**EXERCISE**
Below are the records; copy exactly the stretch from the line containing "to iterate arrays" through the line containing "iteration syntax (NA)", both ends included, and nothing else.

**DATA TO USE**

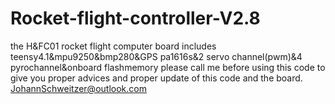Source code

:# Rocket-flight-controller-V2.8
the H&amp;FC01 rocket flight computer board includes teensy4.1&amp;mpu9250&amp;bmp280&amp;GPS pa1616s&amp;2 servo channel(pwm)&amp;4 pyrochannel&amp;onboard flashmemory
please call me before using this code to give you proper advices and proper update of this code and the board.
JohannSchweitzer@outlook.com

==

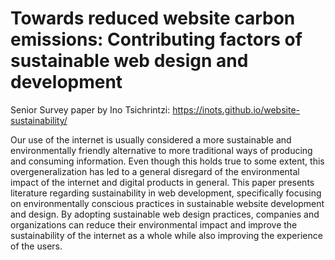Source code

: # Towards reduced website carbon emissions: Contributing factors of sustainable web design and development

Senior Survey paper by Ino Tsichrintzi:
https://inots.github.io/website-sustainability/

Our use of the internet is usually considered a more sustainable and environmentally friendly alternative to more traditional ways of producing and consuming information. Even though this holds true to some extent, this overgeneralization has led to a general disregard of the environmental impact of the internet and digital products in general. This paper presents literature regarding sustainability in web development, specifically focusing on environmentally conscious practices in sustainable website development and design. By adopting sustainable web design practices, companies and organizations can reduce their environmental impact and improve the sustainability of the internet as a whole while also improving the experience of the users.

...

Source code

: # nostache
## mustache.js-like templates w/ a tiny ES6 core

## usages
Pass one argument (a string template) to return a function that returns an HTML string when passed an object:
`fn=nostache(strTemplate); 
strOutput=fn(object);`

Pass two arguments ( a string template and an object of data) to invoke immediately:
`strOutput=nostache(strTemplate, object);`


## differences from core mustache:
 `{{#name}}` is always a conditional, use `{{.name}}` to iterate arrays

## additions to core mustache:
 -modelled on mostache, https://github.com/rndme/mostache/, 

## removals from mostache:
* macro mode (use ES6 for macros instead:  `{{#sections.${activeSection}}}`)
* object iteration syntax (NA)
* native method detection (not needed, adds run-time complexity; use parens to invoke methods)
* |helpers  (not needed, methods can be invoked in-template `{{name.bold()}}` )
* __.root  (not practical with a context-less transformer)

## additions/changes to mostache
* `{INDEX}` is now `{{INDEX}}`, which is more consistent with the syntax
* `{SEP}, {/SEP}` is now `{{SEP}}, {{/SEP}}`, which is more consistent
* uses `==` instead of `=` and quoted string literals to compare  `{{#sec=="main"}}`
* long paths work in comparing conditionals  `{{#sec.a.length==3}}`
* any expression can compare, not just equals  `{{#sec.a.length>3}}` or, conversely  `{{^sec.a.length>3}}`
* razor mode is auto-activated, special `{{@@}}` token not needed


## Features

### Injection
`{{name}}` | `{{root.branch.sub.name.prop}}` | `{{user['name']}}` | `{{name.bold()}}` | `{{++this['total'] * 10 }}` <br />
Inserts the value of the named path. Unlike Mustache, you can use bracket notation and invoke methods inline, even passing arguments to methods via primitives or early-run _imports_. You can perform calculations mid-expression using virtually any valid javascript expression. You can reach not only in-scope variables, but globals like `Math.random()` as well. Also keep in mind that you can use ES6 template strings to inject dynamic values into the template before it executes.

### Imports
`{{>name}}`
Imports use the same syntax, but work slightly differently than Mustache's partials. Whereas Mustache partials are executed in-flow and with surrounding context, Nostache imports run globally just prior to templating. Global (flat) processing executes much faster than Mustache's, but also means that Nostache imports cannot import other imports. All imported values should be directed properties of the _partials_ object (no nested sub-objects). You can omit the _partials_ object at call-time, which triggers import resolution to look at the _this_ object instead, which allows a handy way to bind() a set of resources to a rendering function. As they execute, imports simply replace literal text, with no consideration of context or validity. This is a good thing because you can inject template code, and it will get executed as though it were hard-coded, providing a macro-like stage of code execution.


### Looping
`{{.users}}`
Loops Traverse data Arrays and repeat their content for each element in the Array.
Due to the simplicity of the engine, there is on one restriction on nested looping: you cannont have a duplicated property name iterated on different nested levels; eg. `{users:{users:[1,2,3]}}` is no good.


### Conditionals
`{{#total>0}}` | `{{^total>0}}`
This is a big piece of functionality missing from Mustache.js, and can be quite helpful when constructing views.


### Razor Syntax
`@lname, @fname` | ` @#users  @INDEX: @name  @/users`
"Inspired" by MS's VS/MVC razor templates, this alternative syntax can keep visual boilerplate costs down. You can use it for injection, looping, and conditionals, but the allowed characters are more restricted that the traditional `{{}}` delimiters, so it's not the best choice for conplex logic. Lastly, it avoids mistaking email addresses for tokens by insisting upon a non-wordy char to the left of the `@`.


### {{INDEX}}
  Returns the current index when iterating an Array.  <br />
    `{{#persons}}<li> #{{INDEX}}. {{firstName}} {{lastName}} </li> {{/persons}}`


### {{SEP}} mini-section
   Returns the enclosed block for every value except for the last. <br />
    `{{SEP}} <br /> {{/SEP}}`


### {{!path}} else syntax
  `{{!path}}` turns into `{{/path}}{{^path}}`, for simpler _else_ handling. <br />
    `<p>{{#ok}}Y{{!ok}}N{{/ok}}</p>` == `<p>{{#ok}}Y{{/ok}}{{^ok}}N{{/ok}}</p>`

**OUTPUT OF THE TASK**
 `{{#name}}` is always a conditional, use `{{.name}}` to iterate arrays

## additions to core mustache:
 -modelled on mostache, https://github.com/rndme/mostache/, 

## removals from mostache:
* macro mode (use ES6 for macros instead:  `{{#sections.${activeSection}}}`)
* object iteration syntax (NA)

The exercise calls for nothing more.